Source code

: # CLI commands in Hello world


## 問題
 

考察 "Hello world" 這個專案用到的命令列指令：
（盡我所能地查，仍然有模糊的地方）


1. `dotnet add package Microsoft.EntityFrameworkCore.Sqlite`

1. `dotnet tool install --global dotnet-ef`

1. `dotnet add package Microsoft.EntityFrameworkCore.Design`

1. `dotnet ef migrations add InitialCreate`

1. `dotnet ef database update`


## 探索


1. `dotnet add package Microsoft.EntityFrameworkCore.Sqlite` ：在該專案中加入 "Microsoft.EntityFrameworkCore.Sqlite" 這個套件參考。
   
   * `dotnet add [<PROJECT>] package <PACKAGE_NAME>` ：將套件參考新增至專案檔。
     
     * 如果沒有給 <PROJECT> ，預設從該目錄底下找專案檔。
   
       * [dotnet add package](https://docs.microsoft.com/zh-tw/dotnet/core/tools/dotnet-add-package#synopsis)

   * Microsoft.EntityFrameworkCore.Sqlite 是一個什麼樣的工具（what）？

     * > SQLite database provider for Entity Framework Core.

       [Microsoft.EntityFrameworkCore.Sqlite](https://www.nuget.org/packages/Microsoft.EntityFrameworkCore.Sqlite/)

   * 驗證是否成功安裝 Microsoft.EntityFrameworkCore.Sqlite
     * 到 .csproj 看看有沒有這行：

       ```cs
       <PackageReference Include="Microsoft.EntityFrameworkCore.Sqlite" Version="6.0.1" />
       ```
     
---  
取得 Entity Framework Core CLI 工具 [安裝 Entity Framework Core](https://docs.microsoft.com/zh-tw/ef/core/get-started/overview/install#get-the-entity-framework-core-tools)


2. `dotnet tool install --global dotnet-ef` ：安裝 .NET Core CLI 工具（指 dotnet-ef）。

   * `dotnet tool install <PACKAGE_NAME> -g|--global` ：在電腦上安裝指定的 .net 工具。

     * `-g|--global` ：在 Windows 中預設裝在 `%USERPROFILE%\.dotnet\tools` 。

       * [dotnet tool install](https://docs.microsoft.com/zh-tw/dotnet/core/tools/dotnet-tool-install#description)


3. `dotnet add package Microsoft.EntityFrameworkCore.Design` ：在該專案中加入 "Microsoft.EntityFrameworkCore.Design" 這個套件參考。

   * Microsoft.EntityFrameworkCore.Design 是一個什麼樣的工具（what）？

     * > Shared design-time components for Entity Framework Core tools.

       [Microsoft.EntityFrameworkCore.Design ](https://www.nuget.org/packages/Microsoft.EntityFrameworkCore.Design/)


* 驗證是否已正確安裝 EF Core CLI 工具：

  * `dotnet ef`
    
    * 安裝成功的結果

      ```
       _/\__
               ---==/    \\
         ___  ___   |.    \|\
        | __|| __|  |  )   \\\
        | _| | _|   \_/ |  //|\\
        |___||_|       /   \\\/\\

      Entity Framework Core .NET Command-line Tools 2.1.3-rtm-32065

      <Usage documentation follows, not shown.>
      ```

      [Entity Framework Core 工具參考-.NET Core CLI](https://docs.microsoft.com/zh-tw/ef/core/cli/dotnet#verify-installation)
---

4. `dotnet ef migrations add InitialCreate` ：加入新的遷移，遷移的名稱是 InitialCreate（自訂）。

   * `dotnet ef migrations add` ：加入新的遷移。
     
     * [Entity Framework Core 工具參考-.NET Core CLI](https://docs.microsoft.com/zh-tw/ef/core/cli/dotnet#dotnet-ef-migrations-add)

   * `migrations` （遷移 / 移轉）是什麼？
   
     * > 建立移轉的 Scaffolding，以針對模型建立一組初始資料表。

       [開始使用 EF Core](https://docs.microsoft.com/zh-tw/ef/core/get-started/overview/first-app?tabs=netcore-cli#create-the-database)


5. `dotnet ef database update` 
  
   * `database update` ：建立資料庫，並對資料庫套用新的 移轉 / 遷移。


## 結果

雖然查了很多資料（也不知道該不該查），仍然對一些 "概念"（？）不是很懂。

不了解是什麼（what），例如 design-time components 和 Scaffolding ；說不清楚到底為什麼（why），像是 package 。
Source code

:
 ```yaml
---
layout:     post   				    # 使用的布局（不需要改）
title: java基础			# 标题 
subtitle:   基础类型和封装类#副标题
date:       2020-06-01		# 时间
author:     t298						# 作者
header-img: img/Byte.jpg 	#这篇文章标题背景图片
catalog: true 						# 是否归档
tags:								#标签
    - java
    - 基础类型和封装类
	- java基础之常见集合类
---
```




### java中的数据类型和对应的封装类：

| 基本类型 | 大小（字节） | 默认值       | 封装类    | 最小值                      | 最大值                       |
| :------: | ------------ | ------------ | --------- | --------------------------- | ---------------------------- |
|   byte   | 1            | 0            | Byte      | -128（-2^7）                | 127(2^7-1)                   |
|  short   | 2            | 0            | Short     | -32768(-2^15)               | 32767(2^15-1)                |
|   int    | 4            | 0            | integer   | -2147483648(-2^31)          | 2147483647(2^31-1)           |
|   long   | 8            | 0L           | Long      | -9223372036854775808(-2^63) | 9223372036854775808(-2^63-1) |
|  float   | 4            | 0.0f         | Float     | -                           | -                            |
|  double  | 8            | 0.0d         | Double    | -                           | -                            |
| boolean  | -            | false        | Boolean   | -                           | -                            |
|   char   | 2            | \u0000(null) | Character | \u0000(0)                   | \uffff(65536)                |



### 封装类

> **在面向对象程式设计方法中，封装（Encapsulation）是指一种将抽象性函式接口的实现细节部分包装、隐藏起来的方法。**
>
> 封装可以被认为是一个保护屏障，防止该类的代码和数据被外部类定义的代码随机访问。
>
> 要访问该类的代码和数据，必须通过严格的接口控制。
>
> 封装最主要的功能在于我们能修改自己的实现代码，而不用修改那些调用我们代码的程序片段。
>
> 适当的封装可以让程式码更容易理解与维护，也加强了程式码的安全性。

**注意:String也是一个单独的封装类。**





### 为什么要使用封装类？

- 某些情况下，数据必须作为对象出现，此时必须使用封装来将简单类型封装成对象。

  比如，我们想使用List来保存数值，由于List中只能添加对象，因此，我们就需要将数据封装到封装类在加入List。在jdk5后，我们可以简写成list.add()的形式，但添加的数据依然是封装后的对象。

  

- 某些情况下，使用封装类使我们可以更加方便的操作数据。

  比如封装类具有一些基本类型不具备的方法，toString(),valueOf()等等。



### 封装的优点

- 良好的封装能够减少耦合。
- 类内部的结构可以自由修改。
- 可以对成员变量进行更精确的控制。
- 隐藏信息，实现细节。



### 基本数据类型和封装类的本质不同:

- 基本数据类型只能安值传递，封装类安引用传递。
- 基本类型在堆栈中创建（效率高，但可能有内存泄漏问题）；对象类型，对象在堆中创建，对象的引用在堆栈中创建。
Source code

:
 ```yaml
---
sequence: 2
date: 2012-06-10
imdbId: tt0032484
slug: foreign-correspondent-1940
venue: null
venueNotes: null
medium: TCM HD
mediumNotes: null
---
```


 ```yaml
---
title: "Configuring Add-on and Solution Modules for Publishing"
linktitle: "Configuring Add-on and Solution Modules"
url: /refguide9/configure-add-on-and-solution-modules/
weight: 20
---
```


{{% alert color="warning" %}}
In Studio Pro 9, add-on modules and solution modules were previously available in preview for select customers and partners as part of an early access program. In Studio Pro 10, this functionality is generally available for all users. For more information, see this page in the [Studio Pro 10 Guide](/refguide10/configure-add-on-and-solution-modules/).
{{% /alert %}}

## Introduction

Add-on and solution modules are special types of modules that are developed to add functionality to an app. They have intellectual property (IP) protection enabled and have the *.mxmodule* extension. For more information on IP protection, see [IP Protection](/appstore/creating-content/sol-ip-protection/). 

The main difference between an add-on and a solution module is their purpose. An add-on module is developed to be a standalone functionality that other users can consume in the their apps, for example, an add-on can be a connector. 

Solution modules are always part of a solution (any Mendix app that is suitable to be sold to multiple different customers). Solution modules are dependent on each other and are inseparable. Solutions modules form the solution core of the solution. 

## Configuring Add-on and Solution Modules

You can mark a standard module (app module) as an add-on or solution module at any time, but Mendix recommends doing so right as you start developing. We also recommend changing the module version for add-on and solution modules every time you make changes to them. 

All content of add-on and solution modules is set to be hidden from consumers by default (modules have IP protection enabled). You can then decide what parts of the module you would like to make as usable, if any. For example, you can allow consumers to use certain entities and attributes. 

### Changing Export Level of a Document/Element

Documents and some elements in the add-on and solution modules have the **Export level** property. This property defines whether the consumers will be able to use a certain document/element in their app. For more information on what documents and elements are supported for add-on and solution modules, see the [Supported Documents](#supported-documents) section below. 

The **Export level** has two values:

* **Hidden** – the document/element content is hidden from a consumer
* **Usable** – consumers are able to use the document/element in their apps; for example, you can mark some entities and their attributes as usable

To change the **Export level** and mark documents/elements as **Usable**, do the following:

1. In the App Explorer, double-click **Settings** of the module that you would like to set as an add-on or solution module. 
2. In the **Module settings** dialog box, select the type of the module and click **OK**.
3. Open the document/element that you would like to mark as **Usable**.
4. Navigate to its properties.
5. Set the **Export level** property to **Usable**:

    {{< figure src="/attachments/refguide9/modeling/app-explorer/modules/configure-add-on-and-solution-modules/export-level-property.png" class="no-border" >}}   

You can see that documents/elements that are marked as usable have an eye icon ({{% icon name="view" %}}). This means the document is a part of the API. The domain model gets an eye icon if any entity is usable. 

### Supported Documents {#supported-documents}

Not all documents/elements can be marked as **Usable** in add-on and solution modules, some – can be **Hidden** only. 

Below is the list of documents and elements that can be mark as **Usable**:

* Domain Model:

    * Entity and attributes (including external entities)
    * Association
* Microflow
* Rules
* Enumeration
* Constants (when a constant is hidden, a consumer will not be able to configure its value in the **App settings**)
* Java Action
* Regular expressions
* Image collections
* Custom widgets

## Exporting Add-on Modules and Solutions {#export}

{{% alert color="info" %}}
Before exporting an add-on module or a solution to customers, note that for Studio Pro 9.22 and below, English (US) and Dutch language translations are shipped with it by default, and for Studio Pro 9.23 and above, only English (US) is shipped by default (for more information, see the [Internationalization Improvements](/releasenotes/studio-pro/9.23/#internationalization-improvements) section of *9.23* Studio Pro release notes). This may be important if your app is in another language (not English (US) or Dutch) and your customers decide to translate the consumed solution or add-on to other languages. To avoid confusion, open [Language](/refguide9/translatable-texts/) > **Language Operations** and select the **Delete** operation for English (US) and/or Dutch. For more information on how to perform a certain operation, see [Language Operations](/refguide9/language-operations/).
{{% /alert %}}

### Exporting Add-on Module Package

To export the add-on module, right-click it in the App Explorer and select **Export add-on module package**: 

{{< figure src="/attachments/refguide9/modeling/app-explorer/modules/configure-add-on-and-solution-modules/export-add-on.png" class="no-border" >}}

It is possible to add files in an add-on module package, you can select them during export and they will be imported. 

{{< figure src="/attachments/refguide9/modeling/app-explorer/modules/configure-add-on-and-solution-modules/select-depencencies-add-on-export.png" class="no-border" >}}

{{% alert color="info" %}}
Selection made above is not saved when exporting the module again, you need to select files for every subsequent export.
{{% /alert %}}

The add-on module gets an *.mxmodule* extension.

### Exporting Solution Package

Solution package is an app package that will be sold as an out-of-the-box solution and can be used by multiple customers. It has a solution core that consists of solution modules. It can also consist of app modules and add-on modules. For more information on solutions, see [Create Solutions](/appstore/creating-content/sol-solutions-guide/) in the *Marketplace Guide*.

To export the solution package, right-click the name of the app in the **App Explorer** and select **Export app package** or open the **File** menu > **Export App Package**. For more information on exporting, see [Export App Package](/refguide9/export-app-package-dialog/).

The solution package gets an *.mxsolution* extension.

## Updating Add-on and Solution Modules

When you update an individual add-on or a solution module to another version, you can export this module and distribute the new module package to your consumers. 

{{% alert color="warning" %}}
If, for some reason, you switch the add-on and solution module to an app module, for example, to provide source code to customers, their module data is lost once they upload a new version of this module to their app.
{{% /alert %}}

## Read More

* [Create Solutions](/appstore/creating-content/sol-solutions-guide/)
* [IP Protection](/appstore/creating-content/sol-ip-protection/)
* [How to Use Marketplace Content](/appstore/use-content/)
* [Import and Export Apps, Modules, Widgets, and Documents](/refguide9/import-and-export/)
★ ★ ★ ★ ★
Exercise description
Leave out every line above except those from the line with "### java中的数据类型和对应的封装类：" up to and including the line with "-9223372036854775808(-2^63) | 9223372036854775808(-2^63-1) |", and copy those exactly.

Solution to the exercise
### java中的数据类型和对应的封装类：

| 基本类型 | 大小（字节） | 默认值       | 封装类    | 最小值                      | 最大值                       |
| :------: | ------------ | ------------ | --------- | --------------------------- | ---------------------------- |
|   byte   | 1            | 0            | Byte      | -128（-2^7）                | 127(2^7-1)                   |
|  short   | 2            | 0            | Short     | -32768(-2^15)               | 32767(2^15-1)                |
|   int    | 4            | 0            | integer   | -2147483648(-2^31)          | 2147483647(2^31-1)           |
|   long   | 8            | 0L           | Long      | -9223372036854775808(-2^63) | 9223372036854775808(-2^63-1) |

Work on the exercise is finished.